Activity
Once the line with "- Attribution" is found in the data, output it and each following line exactly, up to and including the line with "### Testing the content", and nothing before or after.
+ + + + +
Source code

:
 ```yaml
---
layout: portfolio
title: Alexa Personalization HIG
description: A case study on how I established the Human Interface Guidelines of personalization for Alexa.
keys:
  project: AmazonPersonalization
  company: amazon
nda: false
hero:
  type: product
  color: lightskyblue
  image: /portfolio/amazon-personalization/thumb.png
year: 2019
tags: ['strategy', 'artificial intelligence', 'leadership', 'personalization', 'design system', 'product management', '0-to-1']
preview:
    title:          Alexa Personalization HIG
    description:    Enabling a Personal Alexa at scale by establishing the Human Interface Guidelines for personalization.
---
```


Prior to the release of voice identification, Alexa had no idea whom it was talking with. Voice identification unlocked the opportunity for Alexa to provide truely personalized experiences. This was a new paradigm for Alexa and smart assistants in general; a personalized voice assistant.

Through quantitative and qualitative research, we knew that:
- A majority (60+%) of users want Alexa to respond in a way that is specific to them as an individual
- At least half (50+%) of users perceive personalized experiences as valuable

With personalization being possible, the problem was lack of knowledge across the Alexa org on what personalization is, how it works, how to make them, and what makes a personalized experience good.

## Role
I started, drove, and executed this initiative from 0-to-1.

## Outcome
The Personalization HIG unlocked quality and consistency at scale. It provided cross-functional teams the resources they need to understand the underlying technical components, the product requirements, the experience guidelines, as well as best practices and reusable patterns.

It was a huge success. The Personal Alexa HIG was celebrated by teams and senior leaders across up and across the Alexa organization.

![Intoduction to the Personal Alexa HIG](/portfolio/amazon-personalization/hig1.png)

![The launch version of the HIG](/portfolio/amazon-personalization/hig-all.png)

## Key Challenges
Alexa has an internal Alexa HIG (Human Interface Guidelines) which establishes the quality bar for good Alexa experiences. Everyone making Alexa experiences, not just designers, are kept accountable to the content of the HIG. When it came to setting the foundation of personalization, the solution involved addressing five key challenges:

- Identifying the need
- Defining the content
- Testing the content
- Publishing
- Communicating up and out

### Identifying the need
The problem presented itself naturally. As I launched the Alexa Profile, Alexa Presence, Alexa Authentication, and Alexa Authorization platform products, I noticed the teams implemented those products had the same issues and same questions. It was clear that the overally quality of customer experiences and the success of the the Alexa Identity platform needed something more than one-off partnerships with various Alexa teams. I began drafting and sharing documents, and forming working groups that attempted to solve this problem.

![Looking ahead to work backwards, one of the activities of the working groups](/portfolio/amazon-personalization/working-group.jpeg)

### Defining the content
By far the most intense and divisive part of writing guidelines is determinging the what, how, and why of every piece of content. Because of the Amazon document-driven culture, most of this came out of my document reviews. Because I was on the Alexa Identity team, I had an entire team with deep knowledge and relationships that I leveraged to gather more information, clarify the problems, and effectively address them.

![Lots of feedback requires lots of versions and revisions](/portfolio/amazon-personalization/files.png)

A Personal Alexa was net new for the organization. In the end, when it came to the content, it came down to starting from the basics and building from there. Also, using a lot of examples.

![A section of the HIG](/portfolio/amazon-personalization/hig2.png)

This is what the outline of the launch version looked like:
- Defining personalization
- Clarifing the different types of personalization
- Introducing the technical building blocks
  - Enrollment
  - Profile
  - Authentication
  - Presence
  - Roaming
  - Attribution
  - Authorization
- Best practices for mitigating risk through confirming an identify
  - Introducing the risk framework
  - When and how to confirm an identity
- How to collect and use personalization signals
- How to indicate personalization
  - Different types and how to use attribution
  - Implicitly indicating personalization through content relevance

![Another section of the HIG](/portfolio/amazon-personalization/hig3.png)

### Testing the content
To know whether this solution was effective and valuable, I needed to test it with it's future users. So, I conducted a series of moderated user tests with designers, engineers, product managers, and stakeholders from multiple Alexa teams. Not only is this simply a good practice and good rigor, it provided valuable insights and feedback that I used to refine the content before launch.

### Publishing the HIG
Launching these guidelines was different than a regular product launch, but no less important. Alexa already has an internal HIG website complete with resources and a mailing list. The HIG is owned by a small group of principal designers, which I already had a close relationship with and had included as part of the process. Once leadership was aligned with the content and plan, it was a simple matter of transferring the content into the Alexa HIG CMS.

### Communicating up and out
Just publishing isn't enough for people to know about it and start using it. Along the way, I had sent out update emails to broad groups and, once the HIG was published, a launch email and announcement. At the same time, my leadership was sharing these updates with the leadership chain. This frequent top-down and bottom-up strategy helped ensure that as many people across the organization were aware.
+ + + + +
Exercise output
  - Attribution
  - Authorization
- Best practices for mitigating risk through confirming an identify
  - Introducing the risk framework
  - When and how to confirm an identity
- How to collect and use personalization signals
- How to indicate personalization
  - Different types and how to use attribution
  - Implicitly indicating personalization through content relevance

![Another section of the HIG](/portfolio/amazon-personalization/hig3.png)

### Testing the content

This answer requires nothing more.